Bruno Basso, an MSU Foundation Professor in the departments of Earth and Environmental Sciences, Plant, Soil and Microbial Sciences, and the W.K. Kellogg Biological Station, led the team. Rafael Martinez-Feria, a postdoctoral researcher in Basso's laboratory, and Seungdo Kim, an associate research professor in the MSU College of Engineering, were also involved.

Updated on: 25 March, 2022 7:44 PM IST By: Shivam Dwivedi
Biofuel Crops

A new study from Michigan State University explains how switchgrass, a biofuel crop, can help mitigate the effects of climate change when grown on marginal land, or low-value agricultural land. It may also provide economic returns in these otherwise unproductive spaces for farmers. The findings were published in the journal Environmental Research Letters.

Findings of Study:

Bruno Basso, an MSU Foundation Professor in the departments of Earth and Environmental Sciences, Plant, Soil and Microbial Sciences, and the W.K. Kellogg Biological Station, led the team. Rafael Martinez-Feria, a postdoctoral researcher in Basso's laboratory, and Seungdo Kim, an associate research professor in the MSU College of Engineering, were also involved.

Renewable energy is a hotly debated topic all over the world. Climate scientists warn of disastrous consequences if fossil fuels continue to be the primary energy source in the future. Furthermore, countries such as the United States are grappling with the ethical and financial ramifications of relying on foreign oil.

Lignocellulosic biofuels, which are made from plant biomass, are one of the few current renewable energy sources with the potential to be used as a vehicle fuel alternative.
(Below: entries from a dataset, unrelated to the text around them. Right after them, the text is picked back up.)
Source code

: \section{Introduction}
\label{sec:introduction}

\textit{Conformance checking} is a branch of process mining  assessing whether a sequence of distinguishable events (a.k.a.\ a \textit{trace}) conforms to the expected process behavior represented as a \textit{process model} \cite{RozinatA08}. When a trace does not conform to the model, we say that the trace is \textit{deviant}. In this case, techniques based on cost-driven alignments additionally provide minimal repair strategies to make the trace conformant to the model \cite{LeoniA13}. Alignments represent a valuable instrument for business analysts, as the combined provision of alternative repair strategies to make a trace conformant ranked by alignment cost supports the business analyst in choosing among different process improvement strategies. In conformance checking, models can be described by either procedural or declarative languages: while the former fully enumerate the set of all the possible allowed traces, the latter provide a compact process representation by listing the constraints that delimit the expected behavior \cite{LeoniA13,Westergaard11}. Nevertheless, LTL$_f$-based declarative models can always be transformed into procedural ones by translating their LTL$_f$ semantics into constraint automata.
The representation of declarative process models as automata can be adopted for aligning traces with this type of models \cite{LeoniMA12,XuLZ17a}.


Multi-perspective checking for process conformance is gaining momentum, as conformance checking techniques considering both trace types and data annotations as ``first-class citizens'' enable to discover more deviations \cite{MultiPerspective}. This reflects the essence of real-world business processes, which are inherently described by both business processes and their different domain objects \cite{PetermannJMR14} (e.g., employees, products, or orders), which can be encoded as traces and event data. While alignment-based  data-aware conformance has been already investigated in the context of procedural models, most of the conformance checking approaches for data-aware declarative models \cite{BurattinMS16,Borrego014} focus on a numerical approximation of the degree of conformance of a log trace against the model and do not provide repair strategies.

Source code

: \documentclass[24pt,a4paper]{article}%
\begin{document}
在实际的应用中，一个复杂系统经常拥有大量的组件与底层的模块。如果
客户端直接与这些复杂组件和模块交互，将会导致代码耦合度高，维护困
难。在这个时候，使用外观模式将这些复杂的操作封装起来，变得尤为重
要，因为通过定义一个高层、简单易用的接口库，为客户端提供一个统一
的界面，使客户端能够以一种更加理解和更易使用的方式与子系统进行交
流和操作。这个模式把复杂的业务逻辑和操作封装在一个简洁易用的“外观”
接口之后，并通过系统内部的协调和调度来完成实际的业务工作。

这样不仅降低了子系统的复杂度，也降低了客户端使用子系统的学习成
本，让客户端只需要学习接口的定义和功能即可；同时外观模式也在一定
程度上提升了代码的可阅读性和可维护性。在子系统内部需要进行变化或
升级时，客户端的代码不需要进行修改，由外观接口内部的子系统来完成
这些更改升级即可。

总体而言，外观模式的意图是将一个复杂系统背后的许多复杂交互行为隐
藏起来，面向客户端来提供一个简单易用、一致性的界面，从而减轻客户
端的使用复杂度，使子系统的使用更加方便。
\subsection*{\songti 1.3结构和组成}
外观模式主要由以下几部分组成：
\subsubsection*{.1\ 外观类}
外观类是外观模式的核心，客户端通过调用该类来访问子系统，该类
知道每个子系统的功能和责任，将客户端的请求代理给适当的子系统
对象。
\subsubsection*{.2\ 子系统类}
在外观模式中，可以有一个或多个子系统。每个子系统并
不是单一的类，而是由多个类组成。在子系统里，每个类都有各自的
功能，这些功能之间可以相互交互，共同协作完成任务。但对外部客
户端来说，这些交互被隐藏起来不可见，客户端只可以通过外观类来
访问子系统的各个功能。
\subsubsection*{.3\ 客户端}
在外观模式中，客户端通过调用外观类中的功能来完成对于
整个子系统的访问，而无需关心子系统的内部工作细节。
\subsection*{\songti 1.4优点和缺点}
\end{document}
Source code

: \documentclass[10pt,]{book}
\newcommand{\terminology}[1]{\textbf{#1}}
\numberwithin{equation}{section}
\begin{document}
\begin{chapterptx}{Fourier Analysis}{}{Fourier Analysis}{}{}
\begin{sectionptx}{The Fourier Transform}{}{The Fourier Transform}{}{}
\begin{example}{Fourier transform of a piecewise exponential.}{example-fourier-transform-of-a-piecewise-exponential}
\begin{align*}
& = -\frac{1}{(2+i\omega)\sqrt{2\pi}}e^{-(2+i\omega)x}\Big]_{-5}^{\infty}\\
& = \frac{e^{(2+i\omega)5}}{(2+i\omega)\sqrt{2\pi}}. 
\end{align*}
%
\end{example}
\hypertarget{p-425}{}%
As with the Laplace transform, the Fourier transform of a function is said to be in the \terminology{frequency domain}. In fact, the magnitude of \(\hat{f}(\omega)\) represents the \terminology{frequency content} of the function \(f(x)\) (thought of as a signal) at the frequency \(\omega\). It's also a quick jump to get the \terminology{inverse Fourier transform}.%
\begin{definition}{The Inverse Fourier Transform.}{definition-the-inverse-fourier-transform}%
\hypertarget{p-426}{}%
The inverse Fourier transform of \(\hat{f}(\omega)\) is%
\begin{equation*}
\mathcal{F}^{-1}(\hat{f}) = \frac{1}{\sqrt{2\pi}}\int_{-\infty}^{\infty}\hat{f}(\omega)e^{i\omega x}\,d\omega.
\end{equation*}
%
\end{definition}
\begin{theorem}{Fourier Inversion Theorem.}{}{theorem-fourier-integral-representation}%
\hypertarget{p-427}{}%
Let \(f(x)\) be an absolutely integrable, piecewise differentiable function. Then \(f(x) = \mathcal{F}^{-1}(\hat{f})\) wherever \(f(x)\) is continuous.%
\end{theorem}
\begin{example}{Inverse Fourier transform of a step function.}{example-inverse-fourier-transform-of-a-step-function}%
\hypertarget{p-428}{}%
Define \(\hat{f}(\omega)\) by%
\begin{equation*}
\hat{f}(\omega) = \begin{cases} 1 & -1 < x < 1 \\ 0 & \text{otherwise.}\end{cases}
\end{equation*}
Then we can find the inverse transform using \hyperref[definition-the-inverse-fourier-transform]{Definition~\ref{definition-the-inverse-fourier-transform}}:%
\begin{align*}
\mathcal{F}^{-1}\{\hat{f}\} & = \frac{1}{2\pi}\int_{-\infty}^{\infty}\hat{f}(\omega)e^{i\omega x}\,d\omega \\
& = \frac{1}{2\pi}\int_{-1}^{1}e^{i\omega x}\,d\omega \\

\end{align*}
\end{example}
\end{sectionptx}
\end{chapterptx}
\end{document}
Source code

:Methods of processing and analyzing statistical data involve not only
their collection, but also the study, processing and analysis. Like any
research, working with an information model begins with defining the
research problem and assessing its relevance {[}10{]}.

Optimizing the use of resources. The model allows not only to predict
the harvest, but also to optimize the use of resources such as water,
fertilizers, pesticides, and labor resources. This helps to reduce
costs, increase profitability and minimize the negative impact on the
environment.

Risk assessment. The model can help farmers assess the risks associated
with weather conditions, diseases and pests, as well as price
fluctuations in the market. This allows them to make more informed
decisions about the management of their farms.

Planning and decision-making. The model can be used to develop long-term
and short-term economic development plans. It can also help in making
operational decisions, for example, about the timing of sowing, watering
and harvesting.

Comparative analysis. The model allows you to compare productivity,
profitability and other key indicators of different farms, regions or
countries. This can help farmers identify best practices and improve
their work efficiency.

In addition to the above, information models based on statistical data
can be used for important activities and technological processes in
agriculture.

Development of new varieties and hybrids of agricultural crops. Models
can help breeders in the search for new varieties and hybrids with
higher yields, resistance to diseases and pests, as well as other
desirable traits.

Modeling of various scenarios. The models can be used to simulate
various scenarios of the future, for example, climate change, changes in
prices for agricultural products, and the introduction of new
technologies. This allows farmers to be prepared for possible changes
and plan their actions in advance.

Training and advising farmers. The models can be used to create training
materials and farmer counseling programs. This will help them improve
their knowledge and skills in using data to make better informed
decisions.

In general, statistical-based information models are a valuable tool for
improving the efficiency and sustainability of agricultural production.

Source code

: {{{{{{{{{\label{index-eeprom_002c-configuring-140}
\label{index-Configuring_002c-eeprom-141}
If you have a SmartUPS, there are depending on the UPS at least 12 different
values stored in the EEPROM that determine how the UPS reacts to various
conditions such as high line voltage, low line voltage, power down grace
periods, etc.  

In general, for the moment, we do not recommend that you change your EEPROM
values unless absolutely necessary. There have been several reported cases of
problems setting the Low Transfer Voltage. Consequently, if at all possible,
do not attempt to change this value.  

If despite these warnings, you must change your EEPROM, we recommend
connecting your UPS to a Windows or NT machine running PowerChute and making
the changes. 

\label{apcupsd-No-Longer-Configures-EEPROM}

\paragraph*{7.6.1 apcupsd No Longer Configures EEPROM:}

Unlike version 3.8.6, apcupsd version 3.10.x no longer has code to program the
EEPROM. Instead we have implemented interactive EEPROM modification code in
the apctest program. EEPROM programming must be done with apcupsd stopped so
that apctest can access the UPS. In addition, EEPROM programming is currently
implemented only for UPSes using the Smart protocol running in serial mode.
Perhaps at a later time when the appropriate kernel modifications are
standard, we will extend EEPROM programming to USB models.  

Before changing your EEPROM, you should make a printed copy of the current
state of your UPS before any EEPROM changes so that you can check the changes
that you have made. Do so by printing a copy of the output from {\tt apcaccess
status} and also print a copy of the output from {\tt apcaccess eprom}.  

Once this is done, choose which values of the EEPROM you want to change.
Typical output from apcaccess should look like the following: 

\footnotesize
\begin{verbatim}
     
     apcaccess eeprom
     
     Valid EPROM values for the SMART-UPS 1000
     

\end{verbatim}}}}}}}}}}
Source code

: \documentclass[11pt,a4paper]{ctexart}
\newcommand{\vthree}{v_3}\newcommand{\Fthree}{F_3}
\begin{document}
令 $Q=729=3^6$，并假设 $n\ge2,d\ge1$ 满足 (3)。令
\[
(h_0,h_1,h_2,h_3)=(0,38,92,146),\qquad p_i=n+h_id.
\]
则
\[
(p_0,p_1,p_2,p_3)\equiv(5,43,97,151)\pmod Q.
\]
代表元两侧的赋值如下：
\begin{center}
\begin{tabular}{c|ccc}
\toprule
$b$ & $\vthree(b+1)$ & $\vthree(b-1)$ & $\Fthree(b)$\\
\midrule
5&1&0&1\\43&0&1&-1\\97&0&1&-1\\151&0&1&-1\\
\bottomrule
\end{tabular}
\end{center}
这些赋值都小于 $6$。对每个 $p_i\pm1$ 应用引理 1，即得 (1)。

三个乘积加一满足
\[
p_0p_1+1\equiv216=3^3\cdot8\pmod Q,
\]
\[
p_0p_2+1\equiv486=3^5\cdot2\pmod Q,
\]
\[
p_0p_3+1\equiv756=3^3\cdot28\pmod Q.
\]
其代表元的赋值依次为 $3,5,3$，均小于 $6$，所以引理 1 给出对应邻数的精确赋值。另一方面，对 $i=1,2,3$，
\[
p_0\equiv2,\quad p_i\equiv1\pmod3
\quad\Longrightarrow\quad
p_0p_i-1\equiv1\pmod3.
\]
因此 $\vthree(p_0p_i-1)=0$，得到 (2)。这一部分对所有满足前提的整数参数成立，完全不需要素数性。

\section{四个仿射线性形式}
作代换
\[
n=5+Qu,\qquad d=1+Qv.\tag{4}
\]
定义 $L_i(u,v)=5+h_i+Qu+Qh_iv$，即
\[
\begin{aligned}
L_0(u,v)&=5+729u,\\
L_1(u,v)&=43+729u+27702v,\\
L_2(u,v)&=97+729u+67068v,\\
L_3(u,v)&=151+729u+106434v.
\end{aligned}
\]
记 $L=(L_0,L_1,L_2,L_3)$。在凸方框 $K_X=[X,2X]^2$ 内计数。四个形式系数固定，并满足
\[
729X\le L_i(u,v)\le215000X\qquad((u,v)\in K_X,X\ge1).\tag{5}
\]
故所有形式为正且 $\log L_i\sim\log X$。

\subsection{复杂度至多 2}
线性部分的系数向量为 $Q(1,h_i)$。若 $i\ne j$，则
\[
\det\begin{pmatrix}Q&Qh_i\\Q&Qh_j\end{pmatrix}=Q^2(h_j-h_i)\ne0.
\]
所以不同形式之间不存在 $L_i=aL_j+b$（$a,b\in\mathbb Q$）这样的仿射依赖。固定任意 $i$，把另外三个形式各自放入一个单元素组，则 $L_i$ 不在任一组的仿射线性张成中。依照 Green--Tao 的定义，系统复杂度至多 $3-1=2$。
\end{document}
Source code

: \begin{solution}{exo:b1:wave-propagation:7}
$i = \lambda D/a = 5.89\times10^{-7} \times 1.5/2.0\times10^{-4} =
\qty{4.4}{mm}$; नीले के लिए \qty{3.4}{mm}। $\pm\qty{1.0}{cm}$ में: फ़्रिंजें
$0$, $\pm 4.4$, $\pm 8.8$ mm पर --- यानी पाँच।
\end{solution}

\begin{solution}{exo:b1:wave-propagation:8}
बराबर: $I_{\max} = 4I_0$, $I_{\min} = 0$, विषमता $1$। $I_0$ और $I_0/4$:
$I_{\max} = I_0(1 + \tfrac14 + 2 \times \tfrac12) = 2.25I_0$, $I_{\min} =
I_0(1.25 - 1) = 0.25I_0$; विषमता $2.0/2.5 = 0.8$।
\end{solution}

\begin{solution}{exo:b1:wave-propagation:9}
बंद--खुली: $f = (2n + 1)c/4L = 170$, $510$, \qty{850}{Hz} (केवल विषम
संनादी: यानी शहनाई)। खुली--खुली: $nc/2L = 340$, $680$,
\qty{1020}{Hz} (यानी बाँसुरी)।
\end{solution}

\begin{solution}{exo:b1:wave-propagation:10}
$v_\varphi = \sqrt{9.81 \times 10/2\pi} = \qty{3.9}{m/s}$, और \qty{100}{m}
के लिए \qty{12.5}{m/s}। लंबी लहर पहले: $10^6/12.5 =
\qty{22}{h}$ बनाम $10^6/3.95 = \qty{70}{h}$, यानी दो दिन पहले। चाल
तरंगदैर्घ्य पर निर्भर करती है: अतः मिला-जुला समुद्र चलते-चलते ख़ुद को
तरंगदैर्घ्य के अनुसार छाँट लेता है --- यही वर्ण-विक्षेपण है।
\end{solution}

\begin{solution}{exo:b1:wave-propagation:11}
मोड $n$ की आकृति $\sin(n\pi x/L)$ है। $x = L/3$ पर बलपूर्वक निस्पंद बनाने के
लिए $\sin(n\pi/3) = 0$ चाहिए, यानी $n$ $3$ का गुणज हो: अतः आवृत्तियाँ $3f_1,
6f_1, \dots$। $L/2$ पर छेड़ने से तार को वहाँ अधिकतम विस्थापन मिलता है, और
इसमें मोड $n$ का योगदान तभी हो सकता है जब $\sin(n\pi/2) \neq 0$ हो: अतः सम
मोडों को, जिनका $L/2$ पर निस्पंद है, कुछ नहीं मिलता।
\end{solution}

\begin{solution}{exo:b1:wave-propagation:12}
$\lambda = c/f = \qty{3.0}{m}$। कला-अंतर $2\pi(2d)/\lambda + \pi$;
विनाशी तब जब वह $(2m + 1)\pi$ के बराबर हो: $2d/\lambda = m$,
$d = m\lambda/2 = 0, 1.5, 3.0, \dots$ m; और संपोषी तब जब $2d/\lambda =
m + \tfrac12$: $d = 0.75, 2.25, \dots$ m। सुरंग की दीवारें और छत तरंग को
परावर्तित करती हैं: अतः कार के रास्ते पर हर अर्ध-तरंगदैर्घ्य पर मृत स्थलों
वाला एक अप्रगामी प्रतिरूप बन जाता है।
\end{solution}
However, simply planting more biofuel crops like switchgrass will not solve the problem of fossil fuels.

"Growing enough biofuel crops to use on a large scale in the transportation sector would necessitate massive land-use changes," Basso said. "This is a multi-layered problem. There are concerns about food security if land previously used for food crops is converted to biofuel crops. There are also concerns about greenhouse gas emissions if land that is not currently used for agriculture, such as wildlife habitat, is taken over by crop production systems."

The problem is exacerbated when farmers consider what to do with marginal, underutilized land. With rising input costs, there is frequently little to no benefit to planting in these areas. If growers do decide to plant, environmental concerns abound, as these fields are frequently nitrogen-deficient and may necessitate heavy fertilizer use.

"In order to persuade farmers to change their behaviour, the change must first and foremost make economic sense to them," Basso explained. "Our goal was to see if marginal lands could be profitable while also being environmentally conscious, which would be a win for everyone involved."

Basso and his colleagues used a multi-model ensemble of crop simulation systems that took soil, weather, and management data into account for this project. Three previous studies' models were included, as well as Basso's System Approach to Land Use Sustainability (SALUS) programme, which simulates daily crop production over many years using various management strategies.

The multi-model ensemble is intended to help better understand and quantify the uncertainties caused by model input and model parameters that are unique to each model. According to Basso, this is the first study to use an artificial intelligence-linked model ensemble for switchgrass used in bioenergy production.

Basso's team discovered that low levels of nitrogen fertilizer provided long-term yield increases that outweighed greenhouse gas emissions, a finding that contradicts previous research. Researchers believe the benefit will be much greater on lands that are limited by nitrogen deficiency, as is the case in several areas of Michigan. This strategy, according to Basso, is less effective in areas with high soil organic carbon, as well as in areas with low precipitation and short growing seasons.

"This demonstrates that some nitrogen-deficient marginal lands have potential value for biofuel crop production, which is of interest to farmers looking to increase profitability and of environmental importance by reducing the operation's carbon footprint," Basso said. "It's critical that we don't create another problem by attempting to solve one, so the levels of added nitrogen fertilizer are critical to maintaining the overall net-positive climate result."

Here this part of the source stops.